====== Record excerpts

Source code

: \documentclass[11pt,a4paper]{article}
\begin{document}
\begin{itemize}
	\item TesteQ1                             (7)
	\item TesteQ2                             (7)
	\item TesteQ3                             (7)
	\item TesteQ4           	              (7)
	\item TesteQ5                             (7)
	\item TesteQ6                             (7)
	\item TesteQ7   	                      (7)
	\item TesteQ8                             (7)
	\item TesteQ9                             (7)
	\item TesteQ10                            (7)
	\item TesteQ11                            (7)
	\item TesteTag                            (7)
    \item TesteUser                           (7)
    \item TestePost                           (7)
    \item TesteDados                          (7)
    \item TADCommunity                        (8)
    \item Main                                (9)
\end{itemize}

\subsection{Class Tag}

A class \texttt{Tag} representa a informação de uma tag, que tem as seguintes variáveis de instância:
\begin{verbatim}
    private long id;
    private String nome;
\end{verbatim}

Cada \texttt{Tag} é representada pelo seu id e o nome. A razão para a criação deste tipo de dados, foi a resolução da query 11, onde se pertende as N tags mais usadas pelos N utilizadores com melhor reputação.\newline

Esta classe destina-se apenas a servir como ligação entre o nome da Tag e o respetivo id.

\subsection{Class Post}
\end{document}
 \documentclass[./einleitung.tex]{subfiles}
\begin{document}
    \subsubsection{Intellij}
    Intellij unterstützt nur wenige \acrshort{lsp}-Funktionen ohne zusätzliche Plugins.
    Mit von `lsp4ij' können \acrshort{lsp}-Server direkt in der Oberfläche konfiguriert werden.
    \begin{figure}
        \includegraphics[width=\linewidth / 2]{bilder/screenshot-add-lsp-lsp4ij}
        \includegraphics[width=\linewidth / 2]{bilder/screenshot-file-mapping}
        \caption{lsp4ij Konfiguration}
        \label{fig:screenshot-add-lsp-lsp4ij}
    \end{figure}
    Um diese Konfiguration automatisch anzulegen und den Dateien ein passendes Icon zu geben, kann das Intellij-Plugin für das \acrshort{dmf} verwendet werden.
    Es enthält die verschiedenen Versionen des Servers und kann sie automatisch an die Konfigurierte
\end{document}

============

## What is expected
All of the records above should be repeated exactly.

## Output of the exercise
Source code

: \documentclass[11pt,a4paper]{article}
\begin{document}
\begin{itemize}
	\item TesteQ1                             (7)
	\item TesteQ2                             (7)
	\item TesteQ3                             (7)
	\item TesteQ4           	              (7)
	\item TesteQ5                             (7)
	\item TesteQ6                             (7)
	\item TesteQ7   	                      (7)
	\item TesteQ8                             (7)
	\item TesteQ9                             (7)
	\item TesteQ10                            (7)
	\item TesteQ11                            (7)
	\item TesteTag                            (7)
    \item TesteUser                           (7)
    \item TestePost                           (7)
    \item TesteDados                          (7)
    \item TADCommunity                        (8)
    \item Main                                (9)
\end{itemize}

\subsection{Class Tag}

A class \texttt{Tag} representa a informação de uma tag, que tem as seguintes variáveis de instância:
\begin{verbatim}
    private long id;
    private String nome;
\end{verbatim}

Cada \texttt{Tag} é representada pelo seu id e o nome. A razão para a criação deste tipo de dados, foi a resolução da query 11, onde se pertende as N tags mais usadas pelos N utilizadores com melhor reputação.\newline

Esta classe destina-se apenas a servir como ligação entre o nome da Tag e o respetivo id.

\subsection{Class Post}
\end{document}
 \documentclass[./einleitung.tex]{subfiles}
\begin{document}
    \subsubsection{Intellij}
    Intellij unterstützt nur wenige \acrshort{lsp}-Funktionen ohne zusätzliche Plugins.
    Mit von `lsp4ij' können \acrshort{lsp}-Server direkt in der Oberfläche konfiguriert werden.
    \begin{figure}
        \includegraphics[width=\linewidth / 2]{bilder/screenshot-add-lsp-lsp4ij}
        \includegraphics[width=\linewidth / 2]{bilder/screenshot-file-mapping}
        \caption{lsp4ij Konfiguration}
        \label{fig:screenshot-add-lsp-lsp4ij}
    \end{figure}
    Um diese Konfiguration automatisch anzulegen und den Dateien ein passendes Icon zu geben, kann das Intellij-Plugin für das \acrshort{dmf} verwendet werden.
    Es enthält die verschiedenen Versionen des Servers und kann sie automatisch an die Konfigurierte
\end{document}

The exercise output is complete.